Pour quel motif Ariane Chemin est-elle convoquée par la DGSI ?
«Révélation ou divulgation de toute information qui pourrait conduire, directement ou indirectement, à l’identification d’une personne comme membre d’une unité des forces spéciales», détaille Jérôme Fenoglio, reprenant les termes de l’article 413-14 du code pénal. L’enquête a été ouverte par le parquet de Paris à la suite d’une plainte déposée par une personne nommée dans l’un des articles de la journaliste sur l’affaire Benalla. Sans doute s’agit-il de Chokri Wakrim, militaire de l’armée de l’air, dont le Monde a écrit, le 8 février, qu’il «a occupé un poste de comptable au commandement des opérations spéciales». A l’époque, le Monde revenait sur le parcours de celui que Libération a brusquement fait apparaître dans l’affaire Benalla, en révélant, d’une part, son rôle dans l’exécution du contrat russe scellé entre Benalla et l’oligarque Iskander Makhmudov. Et d’autre part, la proximité de Wakrim avec le plus haut sommet de l’Etat, celui-ci étant le compagnon de Marie-Elodie Poitout, alors cheffe de la sécurité du Premier ministre.
Qu’en est-il des journalistes qui ont enquêté sur des ventes d’armes utilisées au Yémen ?
Trois de ces journalistes ont déjà été convoqués par la DGSI : Benoît Collombat, de la cellule investigation de Radio France, et deux cofondateurs de Disclose, un médiat d’investigation. Mi-avril, le site d’information avait révélé un document classifié au niveau «confidentiel-défense» émanant de la Direction du renseignement militaire (DRM) et publié une enquête sur l’utilisation d’armes françaises dans la guerre au Yémen. Un quatrième journaliste du collectif, Michel Despratx, a appris mercredi qu’il était lui aussi attendu au siège de la DGSI à Levallois-Perret (Hauts-de-Seine), mardi prochain. En l’espèce, il s’agit d’une enquête préliminaire pour «compromission du secret de la défense nationale», ouverte le 13 décembre après une plainte du ministère des Armées, autorité de tutelle de la DRM. «Les documents confidentiels révélés par Disclose et ses partenaires présentent un intérêt public majeur. Celui de porter à la connaissance des citoyens et de leurs représentants ce que le gouvernement a voulu dissimuler», avait réagi le média. Le rapport révélé contredisait en effet les affirmations des autorités françaises selon lesquelles ces armes n’étaient pas utilisées ou seulement en position défensive. Il ne comportait aucune information de nature à menacer la sécurité d’éventuels militaires ou agents français sur le terrain.

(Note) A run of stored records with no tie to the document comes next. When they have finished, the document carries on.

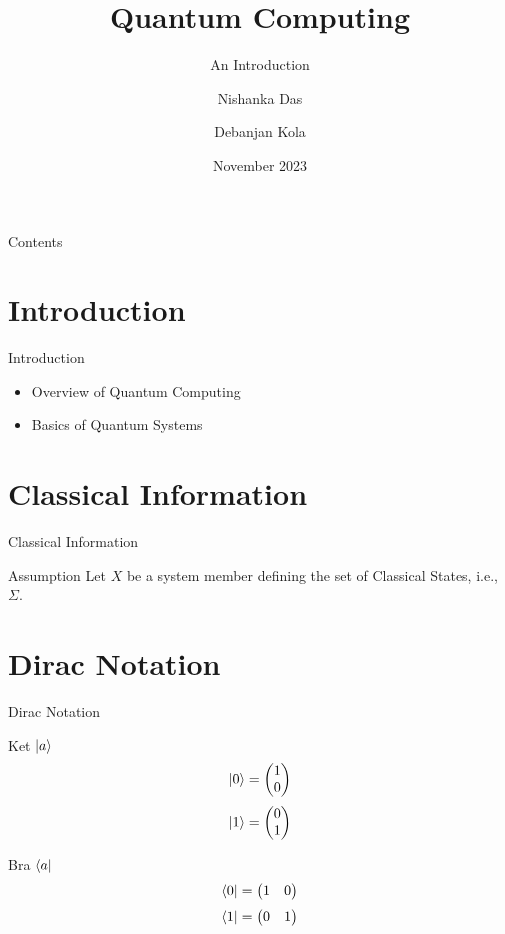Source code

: \documentclass[12pt, aspectratio=169]{beamer}
\title{Quantum Computing}
\subtitle{An Introduction}
\author{Nishanka Das \and Debanjan Kola}
\date{November 2023}
\begin{document}
\maketitle

\begin{frame}[allowframebreaks]{Contents}
    \tableofcontents
\end{frame}

\section{Introduction}
\begin{frame}{Introduction}
    \begin{itemize}
        \item Overview of Quantum Computing
        \item Basics of Quantum Systems
    \end{itemize}
\end{frame}

\section{Classical Information}
\begin{frame}{Classical Information}
    \begin{block}{Assumption}
        Let $X$ be a system member defining the set of Classical States, i.e., $\Sigma$.
    \end{block}
\end{frame}

\section{Dirac Notation}
\begin{frame}{Dirac Notation}
    \begin{block}{Ket $\ket{a}$}
        \[
        \ket{0} = \begin{pmatrix} 1 \\ 0 \end{pmatrix}
        \]
        \[
        \ket{1} = \begin{pmatrix} 0 \\ 1 \end{pmatrix}
        \]
    \end{block}
    
    \begin{block}{Bra $\bra{a}$}
        \[
        \bra{0} = \begin{pmatrix} 1 & 0 \end{pmatrix}
        \]
        \[
        \bra{1} = \begin{pmatrix} 0 & 1 \end{pmatrix}
        \]
    \end{block}
\end{frame}
\end{document}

Mercredi, Disclose a dénoncé «une nouvelle tentative du parquet de Paris de contourner la loi de 1881 sur la liberté de la presse et la protection des sources». D’après les récits des trois journalistes déjà entendus, les enquêteurs de la DGSI cherchaient à identifier leurs informateurs. La compromission du secret de la défense nationale est punie d’une peine pouvant aller jusqu’à sept ans de prison et 100 000 euros d’amende. Trente-sept rédactions françaises avaient soutenu les journalistes au moment de leur convocation, et dix-sept ONG de défense des droits humains s’étaient inquiétées des «menaces pesant sur la liberté de la presse».

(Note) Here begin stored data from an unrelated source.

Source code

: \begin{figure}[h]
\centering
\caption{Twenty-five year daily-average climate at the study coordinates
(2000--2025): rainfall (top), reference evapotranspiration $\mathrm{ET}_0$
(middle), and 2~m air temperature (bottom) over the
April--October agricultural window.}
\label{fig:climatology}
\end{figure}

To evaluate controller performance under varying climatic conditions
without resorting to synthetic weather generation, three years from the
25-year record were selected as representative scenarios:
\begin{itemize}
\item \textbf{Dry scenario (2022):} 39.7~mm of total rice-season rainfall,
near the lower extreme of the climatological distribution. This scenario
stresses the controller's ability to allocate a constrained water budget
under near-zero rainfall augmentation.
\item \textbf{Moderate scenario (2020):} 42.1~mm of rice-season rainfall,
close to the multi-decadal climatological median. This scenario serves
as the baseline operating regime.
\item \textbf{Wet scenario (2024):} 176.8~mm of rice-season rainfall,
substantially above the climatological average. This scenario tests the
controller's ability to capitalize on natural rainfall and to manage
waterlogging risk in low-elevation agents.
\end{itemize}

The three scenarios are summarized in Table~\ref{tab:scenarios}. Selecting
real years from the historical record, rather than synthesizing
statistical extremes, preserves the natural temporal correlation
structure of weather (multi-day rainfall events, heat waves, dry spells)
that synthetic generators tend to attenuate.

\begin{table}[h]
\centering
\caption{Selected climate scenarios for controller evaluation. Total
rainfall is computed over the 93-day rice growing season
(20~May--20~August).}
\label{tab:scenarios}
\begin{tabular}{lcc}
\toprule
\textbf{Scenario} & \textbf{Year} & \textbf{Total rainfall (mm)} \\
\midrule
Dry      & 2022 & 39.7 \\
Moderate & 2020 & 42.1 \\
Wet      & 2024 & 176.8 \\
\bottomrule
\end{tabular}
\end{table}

Quels sont les précédents ?
Il faut remonter à 2017 pour trouver une affaire similaire, avec le même motif – avoir publié un document secret défense – et avec le même objectif : obtenir les sources des journalistes, et les dissuader de publier de nouveaux documents confidentiels, de façon plus ou moins menaçante. Cette année-là, ce furent d’abord Edwy Plenel, directeur de la publication de Mediapart et Clément Fayol, journaliste pigiste, qui avaient été entendus par la DGSI suite à un article publié le 20 mars 2016 sur les compromissions géopolitiques de la France au Tchad. Aucune poursuite n’avait été engagée contre Edwy Plenel. En revanche, le journaliste Clément Fayol avait reçu un rappel à loi, signé par le procureur de Paris, François Molins. Dans ce courrier, que Libé a pu consulter, il est précisé, de manière explicitement menaçante : «Aucune poursuite pénale ne sera engagée à votre encontre si, dans un délai de six ans, à compter de ce jour, vous ne commettez aucune nouvelle infraction de cette nature. A défaut, la présente procédure pourrait être alors reprise et votre renvoi devant le tribunal correctionnel requis.»
Plus récemment, Valentine Oberti, journaliste à l’émission Quotidien, a été convoquée il y a deux mois avec sa JRI et son preneur de son par la DGSI parce qu’ils enquêtaient sur les ventes d’armes à l’Arabie Saoudite et aux Emirats Arabes Unis . En 2016, Gérard Davet et Fabrice Lhomme, journalistes au Monde, avaient eux aussi été convoqués par la DGSI, sur la base d’un article décrivant la préparation, trois ans plus tôt, d’un possible bombardement de bases militaires du régime de Bachar al-Assad, en réponse aux attaques chimiques du président syrien. Contacté, Gérard Davet, qui au final a écopé d’un simple rappel à loi, raconte une audition quelque peu surréaliste : «Ils ont cherché à savoir qui nous avait donné ce document, en nous demandant notamment si c’était François Hollande.»
Deux ans plus tôt, en mars 2014, c’est une journaliste de la Croix, Anne-Bénédicte Hoffner, qui avait été entendue par la DCRI (l’ancêtre de la DGSI), après avoir publié un article sur les failles de la prévention de l’islam radical en France. «Le but était de m’impressionner. L’un des policiers m’a dit : « La prochaine fois que vous aurez accès à des informations, vous vous souviendrez de nous »», raconte à l’époque la journaliste.
En 2013, au tour du journaliste de Libération Pierre Alonso et de sa consœur Andréa Fradin, alors journalistes pour le site internet Owni, d’être auditionnés suite à un article sur un appel d’offres pour un nouveau système judiciaire. Là encore, les enquêteurs avaient tenté de connaître leurs sources, tout en leur proposant de «parler « en off » de leurs collègues». Guillaume Dasquié, directeur de la publication d’Owni, avait également été convoqué à l’époque. Ce n’était pas la première fois pour lui : en 2007, il avait déjà été entendu par les services de renseignement français, toujours pour le même motif, «compromission du secret de la défense».